Leaving out every picture, quote the data below exactly as it appears.
[Input material]
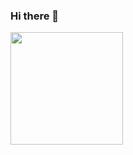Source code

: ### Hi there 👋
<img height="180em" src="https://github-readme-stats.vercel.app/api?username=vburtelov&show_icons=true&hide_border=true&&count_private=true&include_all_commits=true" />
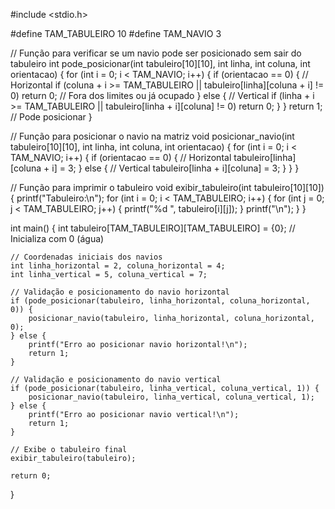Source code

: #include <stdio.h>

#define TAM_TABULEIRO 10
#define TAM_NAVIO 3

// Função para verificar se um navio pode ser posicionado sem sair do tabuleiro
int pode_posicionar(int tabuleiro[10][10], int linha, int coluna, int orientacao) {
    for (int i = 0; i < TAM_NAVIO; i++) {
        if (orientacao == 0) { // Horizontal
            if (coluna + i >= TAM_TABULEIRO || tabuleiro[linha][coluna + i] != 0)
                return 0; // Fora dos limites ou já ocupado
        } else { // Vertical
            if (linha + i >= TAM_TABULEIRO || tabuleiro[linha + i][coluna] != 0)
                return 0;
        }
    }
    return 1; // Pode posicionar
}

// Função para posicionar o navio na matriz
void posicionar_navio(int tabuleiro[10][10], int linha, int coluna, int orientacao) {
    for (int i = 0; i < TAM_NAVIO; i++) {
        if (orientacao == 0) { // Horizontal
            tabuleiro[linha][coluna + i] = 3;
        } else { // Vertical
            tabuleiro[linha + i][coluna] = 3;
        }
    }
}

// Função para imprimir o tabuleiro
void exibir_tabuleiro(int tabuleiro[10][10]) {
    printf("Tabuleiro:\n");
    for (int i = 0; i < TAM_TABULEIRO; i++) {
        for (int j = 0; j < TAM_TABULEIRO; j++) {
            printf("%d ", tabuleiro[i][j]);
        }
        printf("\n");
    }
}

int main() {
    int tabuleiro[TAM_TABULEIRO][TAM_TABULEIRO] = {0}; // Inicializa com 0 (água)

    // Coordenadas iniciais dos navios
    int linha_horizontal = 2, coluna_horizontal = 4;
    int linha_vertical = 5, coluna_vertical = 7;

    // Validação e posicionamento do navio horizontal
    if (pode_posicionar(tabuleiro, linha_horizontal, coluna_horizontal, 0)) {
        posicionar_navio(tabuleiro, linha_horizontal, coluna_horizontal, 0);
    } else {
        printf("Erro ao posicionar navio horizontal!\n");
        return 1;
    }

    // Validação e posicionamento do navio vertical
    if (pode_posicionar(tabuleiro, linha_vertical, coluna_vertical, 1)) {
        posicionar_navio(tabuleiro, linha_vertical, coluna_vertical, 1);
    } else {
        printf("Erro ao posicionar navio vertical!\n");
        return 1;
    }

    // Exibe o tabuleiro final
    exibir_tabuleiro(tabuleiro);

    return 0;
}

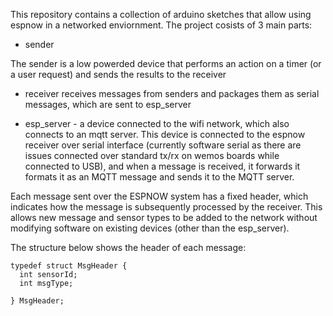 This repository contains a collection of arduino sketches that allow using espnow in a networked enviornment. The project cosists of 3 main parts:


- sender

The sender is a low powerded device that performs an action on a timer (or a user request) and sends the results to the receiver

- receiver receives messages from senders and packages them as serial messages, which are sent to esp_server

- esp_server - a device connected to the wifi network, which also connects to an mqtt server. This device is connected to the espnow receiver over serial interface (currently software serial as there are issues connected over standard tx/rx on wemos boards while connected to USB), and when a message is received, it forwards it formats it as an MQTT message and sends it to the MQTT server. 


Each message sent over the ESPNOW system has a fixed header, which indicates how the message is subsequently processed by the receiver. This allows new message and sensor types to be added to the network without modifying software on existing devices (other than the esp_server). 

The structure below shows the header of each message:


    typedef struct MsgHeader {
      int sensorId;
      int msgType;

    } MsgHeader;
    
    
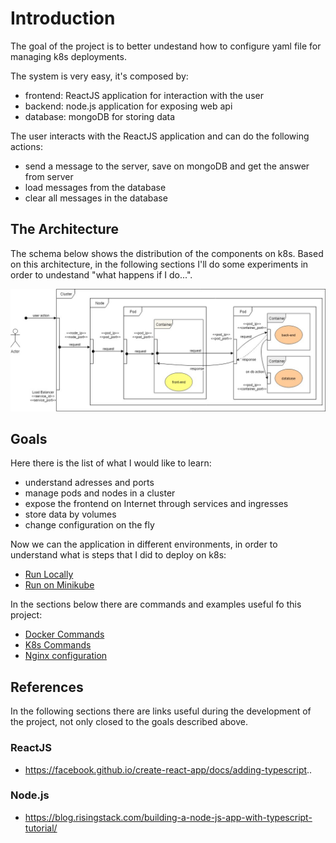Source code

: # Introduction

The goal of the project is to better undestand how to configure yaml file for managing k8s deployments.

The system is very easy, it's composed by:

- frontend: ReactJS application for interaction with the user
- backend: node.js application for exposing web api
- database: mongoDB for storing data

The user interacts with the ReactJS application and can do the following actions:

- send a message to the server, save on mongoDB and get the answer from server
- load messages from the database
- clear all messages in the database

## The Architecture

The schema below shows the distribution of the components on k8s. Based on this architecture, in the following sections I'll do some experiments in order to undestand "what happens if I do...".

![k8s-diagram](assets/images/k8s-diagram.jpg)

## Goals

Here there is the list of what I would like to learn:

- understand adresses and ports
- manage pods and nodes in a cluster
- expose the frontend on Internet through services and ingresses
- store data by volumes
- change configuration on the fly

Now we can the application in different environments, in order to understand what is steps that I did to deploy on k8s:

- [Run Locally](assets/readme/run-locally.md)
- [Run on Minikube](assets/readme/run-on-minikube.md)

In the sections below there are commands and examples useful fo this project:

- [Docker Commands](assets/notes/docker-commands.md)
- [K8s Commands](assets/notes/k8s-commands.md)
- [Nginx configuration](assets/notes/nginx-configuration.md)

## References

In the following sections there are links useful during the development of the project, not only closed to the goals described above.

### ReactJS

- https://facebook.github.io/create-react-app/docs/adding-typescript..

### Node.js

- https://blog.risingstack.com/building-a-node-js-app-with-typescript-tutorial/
[/Input material]
# Response to the exercise:
Source code

: ### Hi there 👋
<img height="180em" src="https://github-readme-stats.vercel.app/api?username=vburtelov&show_icons=true&hide_border=true&&count_private=true&include_all_commits=true" />
Source code

: #include <stdio.h>

#define TAM_TABULEIRO 10
#define TAM_NAVIO 3

// Função para verificar se um navio pode ser posicionado sem sair do tabuleiro
int pode_posicionar(int tabuleiro[10][10], int linha, int coluna, int orientacao) {
    for (int i = 0; i < TAM_NAVIO; i++) {
        if (orientacao == 0) { // Horizontal
            if (coluna + i >= TAM_TABULEIRO || tabuleiro[linha][coluna + i] != 0)
                return 0; // Fora dos limites ou já ocupado
        } else { // Vertical
            if (linha + i >= TAM_TABULEIRO || tabuleiro[linha + i][coluna] != 0)
                return 0;
        }
    }
    return 1; // Pode posicionar
}

// Função para posicionar o navio na matriz
void posicionar_navio(int tabuleiro[10][10], int linha, int coluna, int orientacao) {
    for (int i = 0; i < TAM_NAVIO; i++) {
        if (orientacao == 0) { // Horizontal
            tabuleiro[linha][coluna + i] = 3;
        } else { // Vertical
            tabuleiro[linha + i][coluna] = 3;
        }
    }
}

// Função para imprimir o tabuleiro
void exibir_tabuleiro(int tabuleiro[10][10]) {
    printf("Tabuleiro:\n");
    for (int i = 0; i < TAM_TABULEIRO; i++) {
        for (int j = 0; j < TAM_TABULEIRO; j++) {
            printf("%d ", tabuleiro[i][j]);
        }
        printf("\n");
    }
}

int main() {
    int tabuleiro[TAM_TABULEIRO][TAM_TABULEIRO] = {0}; // Inicializa com 0 (água)

    // Coordenadas iniciais dos navios
    int linha_horizontal = 2, coluna_horizontal = 4;
    int linha_vertical = 5, coluna_vertical = 7;

    // Validação e posicionamento do navio horizontal
    if (pode_posicionar(tabuleiro, linha_horizontal, coluna_horizontal, 0)) {
        posicionar_navio(tabuleiro, linha_horizontal, coluna_horizontal, 0);
    } else {
        printf("Erro ao posicionar navio horizontal!\n");
        return 1;
    }

    // Validação e posicionamento do navio vertical
    if (pode_posicionar(tabuleiro, linha_vertical, coluna_vertical, 1)) {
        posicionar_navio(tabuleiro, linha_vertical, coluna_vertical, 1);
    } else {
        printf("Erro ao posicionar navio vertical!\n");
        return 1;
    }

    // Exibe o tabuleiro final
    exibir_tabuleiro(tabuleiro);

    return 0;
}

 This repository contains a collection of arduino sketches that allow using espnow in a networked enviornment. The project cosists of 3 main parts:


- sender

The sender is a low powerded device that performs an action on a timer (or a user request) and sends the results to the receiver

- receiver receives messages from senders and packages them as serial messages, which are sent to esp_server

- esp_server - a device connected to the wifi network, which also connects to an mqtt server. This device is connected to the espnow receiver over serial interface (currently software serial as there are issues connected over standard tx/rx on wemos boards while connected to USB), and when a message is received, it forwards it formats it as an MQTT message and sends it to the MQTT server. 


Each message sent over the ESPNOW system has a fixed header, which indicates how the message is subsequently processed by the receiver. This allows new message and sensor types to be added to the network without modifying software on existing devices (other than the esp_server). 

The structure below shows the header of each message:


    typedef struct MsgHeader {
      int sensorId;
      int msgType;

    } MsgHeader;
    
    
Source code

: # Introduction

The goal of the project is to better undestand how to configure yaml file for managing k8s deployments.

The system is very easy, it's composed by:

- frontend: ReactJS application for interaction with the user
- backend: node.js application for exposing web api
- database: mongoDB for storing data

The user interacts with the ReactJS application and can do the following actions:

- send a message to the server, save on mongoDB and get the answer from server
- load messages from the database
- clear all messages in the database

## The Architecture

The schema below shows the distribution of the components on k8s. Based on this architecture, in the following sections I'll do some experiments in order to undestand "what happens if I do...".

![k8s-diagram](assets/images/k8s-diagram.jpg)

## Goals

Here there is the list of what I would like to learn:

- understand adresses and ports
- manage pods and nodes in a cluster
- expose the frontend on Internet through services and ingresses
- store data by volumes
- change configuration on the fly

Now we can the application in different environments, in order to understand what is steps that I did to deploy on k8s:

- [Run Locally](assets/readme/run-locally.md)
- [Run on Minikube](assets/readme/run-on-minikube.md)

In the sections below there are commands and examples useful fo this project:

- [Docker Commands](assets/notes/docker-commands.md)
- [K8s Commands](assets/notes/k8s-commands.md)
- [Nginx configuration](assets/notes/nginx-configuration.md)

## References

In the following sections there are links useful during the development of the project, not only closed to the goals described above.

### ReactJS

- https://facebook.github.io/create-react-app/docs/adding-typescript..

### Node.js

- https://blog.risingstack.com/building-a-node-js-app-with-typescript-tutorial/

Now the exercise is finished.